A Massive Dose of Hydrogen Reality

Adapted Image: IRENA

We are at the point where “the rubber hits the road” or in Green Hydrogen’s case “the water needs to turn into H2 at scale and real value” and for that to happen it needs a massive commitment across so much that is work-in-progress today.

So much of where we are in Hydrogen is more of a promise theory or intent, than a reality. We need to moderate our rhetoric and provide realism before we completely overhype the green hydrogen. Impatience and growing frustration might kill off the hydrogen solution (again).

We need to massively be able to scale out solutions like the electrolyzer. We need to radically bring down existing production costs through different technology applications and design. We have to build a dedicated infrastructure and create real sustaining market demand. Today producing hydrogen means possible energy losses on the alternative.
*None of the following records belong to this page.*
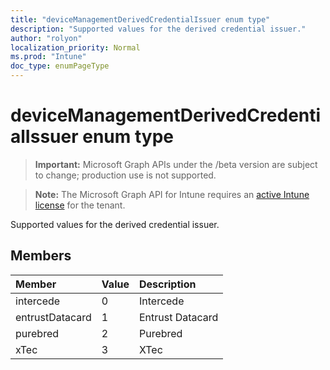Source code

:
 ```yaml
---
title: "deviceManagementDerivedCredentialIssuer enum type"
description: "Supported values for the derived credential issuer."
author: "rolyon"
localization_priority: Normal
ms.prod: "Intune"
doc_type: enumPageType
---
```


# deviceManagementDerivedCredentialIssuer enum type

> **Important:** Microsoft Graph APIs under the /beta version are subject to change; production use is not supported.

> **Note:** The Microsoft Graph API for Intune requires an [active Intune license](https://go.microsoft.com/fwlink/?linkid=839381) for the tenant.

Supported values for the derived credential issuer.

## Members
|Member|Value|Description|
|:---|:---|:---|
|intercede|0|Intercede|
|entrustDatacard|1|Entrust Datacard|
|purebred|2|Purebred|
|xTec|3|XTec|



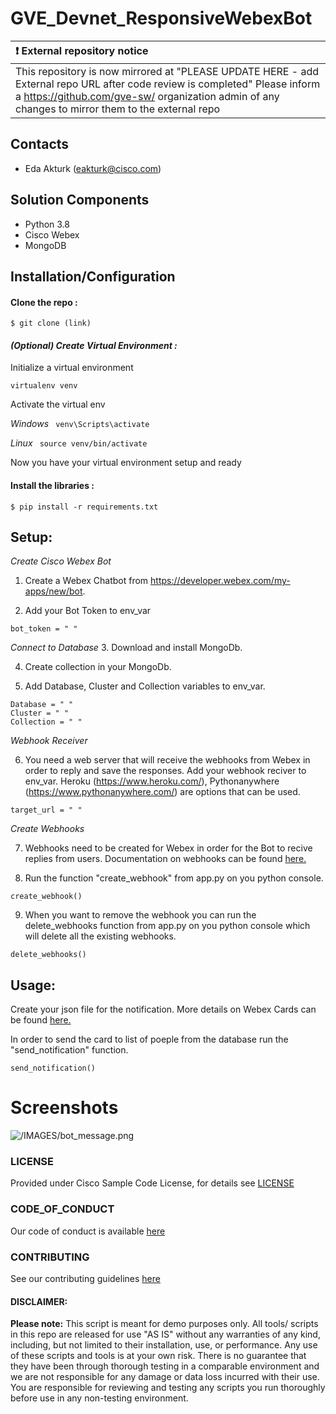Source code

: # GVE_Devnet_ResponsiveWebexBot

| :exclamation:  External repository notice   |
|:---------------------------|
| This repository is now mirrored at "PLEASE UPDATE HERE - add External repo URL after code review is completed"  Please inform a https://github.com/gve-sw/ organization admin of any changes to mirror them to the external repo |
## Contacts
* Eda Akturk (eakturk@cisco.com)

## Solution Components
*  Python 3.8
*  Cisco Webex
* MongoDB

## Installation/Configuration

#### Clone the repo :
```$ git clone (link)```

#### *(Optional) Create Virtual Environment :*
Initialize a virtual environment 

```virtualenv venv```

Activate the virtual env

*Windows*   ``` venv\Scripts\activate```

*Linux* ``` source venv/bin/activate```

Now you have your virtual environment setup and ready

#### Install the libraries :

```$ pip install -r requirements.txt```


## Setup: 

*Create Cisco Webex Bot*
1. Create a Webex Chatbot from https://developer.webex.com/my-apps/new/bot.

2. Add your Bot Token to env_var 
```
bot_token = " "
```

*Connect to Database*
3. Download and install MongoDb. 

4. Create collection in your MongoDb. 

5. Add Database, Cluster and Collection variables to env_var. 
```
Database = " "
Cluster = " "
Collection = " "
```

*Webhook Receiver*

6. You need a web server that will receive the webhooks from Webex in order to reply and save the responses. Add your webhook reciver to env_var. Heroku (https://www.heroku.com/), Pythonanywhere (https://www.pythonanywhere.com/) are options that can be used. 
```
target_url = " "
```

*Create Webhooks*

7. Webhooks need to be created for Webex in order for the Bot to recive replies from users. Documentation on webhooks can be found [here.](https://developer.webex.com/docs/api/v1/webhooks)

8. Run the function "create_webhook" from app.py on you python console. 
```
create_webhook()
```

9. When you want to remove the webhook you can run the delete_webhooks function  from app.py on you python console which will delete all the existing webhooks. 

```
delete_webhooks()
```

## Usage: 

Create your json file for the notification. More details on Webex Cards can be found [here.](https://developer.webex.com/docs/api/guides/cards) 

In order to send the card to list of poeple from the database run the "send_notification" function. 

```
send_notification()
```

# Screenshots

![/IMAGES/bot_message.png](/IMAGES/bot_message.png)

### LICENSE

Provided under Cisco Sample Code License, for details see [LICENSE](LICENSE.md)

### CODE_OF_CONDUCT

Our code of conduct is available [here](CODE_OF_CONDUCT.md)

### CONTRIBUTING

See our contributing guidelines [here](CONTRIBUTING.md)

#### DISCLAIMER:
<b>Please note:</b> This script is meant for demo purposes only. All tools/ scripts in this repo are released for use "AS IS" without any warranties of any kind, including, but not limited to their installation, use, or performance. Any use of these scripts and tools is at your own risk. There is no guarantee that they have been through thorough testing in a comparable environment and we are not responsible for any damage or data loss incurred with their use.
You are responsible for reviewing and testing any scripts you run thoroughly before use in any non-testing environment.

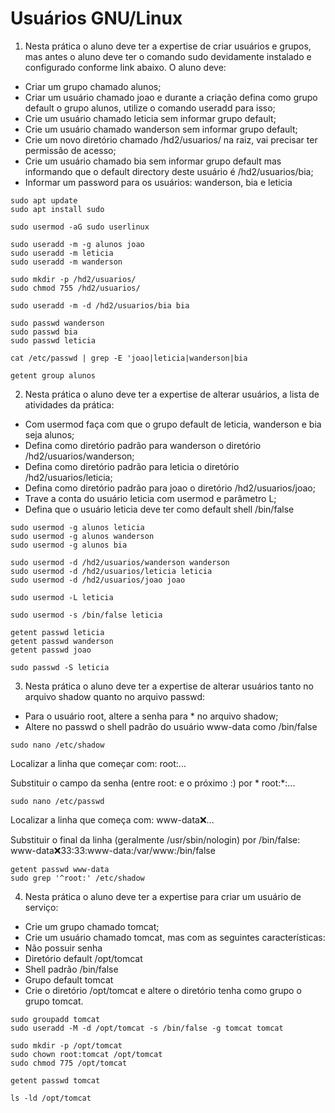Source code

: # Usuários GNU/Linux

1. Nesta prática o aluno deve ter a expertise de criar usuários e grupos, mas antes o aluno deve ter o comando sudo devidamente instalado e configurado conforme link abaixo. O aluno deve:
- Criar um grupo chamado alunos;
- Criar um usuário chamado joao e durante a criação defina como grupo default o grupo alunos, utilize o comando useradd para isso;
- Crie um usuário chamado leticia sem informar grupo default;
- Crie um usuário chamado wanderson sem informar grupo default;
- Crie um novo diretório chamado /hd2/usuarios/ na raiz, vai precisar ter permissão de acesso;
- Crie um usuário chamado bia sem informar grupo default mas informando que o default directory deste usuário é /hd2/usuarios/bia;
- Informar um password para os usuários: wanderson, bia e leticia

```
sudo apt update
sudo apt install sudo

sudo usermod -aG sudo userlinux

sudo useradd -m -g alunos joao
sudo useradd -m leticia
sudo useradd -m wanderson

sudo mkdir -p /hd2/usuarios/
sudo chmod 755 /hd2/usuarios/

sudo useradd -m -d /hd2/usuarios/bia bia

sudo passwd wanderson
sudo passwd bia
sudo passwd leticia

```
```
cat /etc/passwd | grep -E 'joao|leticia|wanderson|bia
```
```
getent group alunos

```

2. Nesta prática o aluno deve ter a expertise de alterar usuários, a lista de atividades da prática:
- Com usermod faça com que o grupo default de leticia, wanderson e bia seja alunos;
- Defina como diretório padrão para wanderson o diretório /hd2/usuarios/wanderson;
- Defina como diretório padrão para leticia o diretório /hd2/usuarios/leticia;
- Defina como diretório padrão para joao o diretório /hd2/usuarios/joao;
- Trave a conta do usuário leticia com usermod e parâmetro L;
- Defina que o usuário leticia deve ter como default shell /bin/false

```
sudo usermod -g alunos leticia
sudo usermod -g alunos wanderson
sudo usermod -g alunos bia

sudo usermod -d /hd2/usuarios/wanderson wanderson
sudo usermod -d /hd2/usuarios/leticia leticia
sudo usermod -d /hd2/usuarios/joao joao

sudo usermod -L leticia

sudo usermod -s /bin/false leticia

getent passwd leticia
getent passwd wanderson
getent passwd joao

sudo passwd -S leticia

```

3. Nesta prática o aluno deve ter a expertise de alterar usuários tanto no arquivo shadow quanto no arquivo passwd:
- Para o usuário root, altere a senha para * no arquivo shadow;
- Altere no passwd o shell padrão do usuário www-data como /bin/false

```
sudo nano /etc/shadow
```
Localizar a linha que começar com:
root:...

Substituir o campo da senha (entre root: e o próximo :) por *
root:*:...

```
sudo nano /etc/passwd
```
Localizar a linha que começa com:
www-data:x:...

Substituir o final da linha (geralmente /usr/sbin/nologin) por /bin/false:
www-data:x:33:33:www-data:/var/www:/bin/false

```
getent passwd www-data
sudo grep '^root:' /etc/shadow

```

4. Nesta prática o aluno deve ter a expertise para criar um usuário de serviço:
- Crie um grupo chamado tomcat;
- Crie um usuário chamado tomcat, mas com as seguintes características:
- Não possuir senha
- Diretório default /opt/tomcat
- Shell padrão /bin/false
- Grupo default tomcat
- Crie o diretório /opt/tomcat e altere o diretório tenha como grupo o grupo tomcat.

```
sudo groupadd tomcat
sudo useradd -M -d /opt/tomcat -s /bin/false -g tomcat tomcat

sudo mkdir -p /opt/tomcat
sudo chown root:tomcat /opt/tomcat
sudo chmod 775 /opt/tomcat

getent passwd tomcat

ls -ld /opt/tomcat

```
We need to build the business case of Hydrogens value as the alternative to fossil fuel is a task-driven by the necessary policy change, customers willing to buy and replace their existing energy systems and suppliers able to offer the guarantees that any hydrogen replacement can work in demanding, more flexible conditions and offer affordability, sustainability, is effective and efficient beyond the existing solutions.

Oh, yes, to cap this all off it has to be at competitive prices to today’s energy sources. Or alternative solutions will need to be found, such as Nuclear perhaps.  I mean not much of a challenge to switch away from fossil fuels is it?Lets state the intent: the energy transformation requires a major shift in electricity generation from fossil fuels to renewable sources like solar and wind, greater energy efficiency and the widespread electrification of energy uses from cars to heating and cooling in buildings.

Not all sectors or industries can easily make the switch from fossil fuels to electricity. Hard-to-electrify (and therefore hard-to-abate) sectors include steel, cement, chemicals, long-haul road transport, maritime shipping and aviation all need imaginative and cost-effective alternatives to the existing solutions.

In a recent report “Green Hydrogen, a guide to policymaking” released by IRENA this month you are hit by a real dose of present reality.

Green hydrogen can provide that vital link between extending and sustaining renewable electricity generation (VRE) and provide solutions to those hard-to-electrify sectors.

We know Hydrogen is, without doubt, a suitable energy carrier and also for applications remote from electricity grid dependency. Also, Hydrogen can provide a high energy density, it can serve as a feedstock for chemical reactions and is well-positioned to produce a range of synthetic fuels and feedstocks to complete much of the energy transition.

Yet the barriers we face today are formidable to realize Hydrogen’s promise, picking up on the part of this report from IRENA.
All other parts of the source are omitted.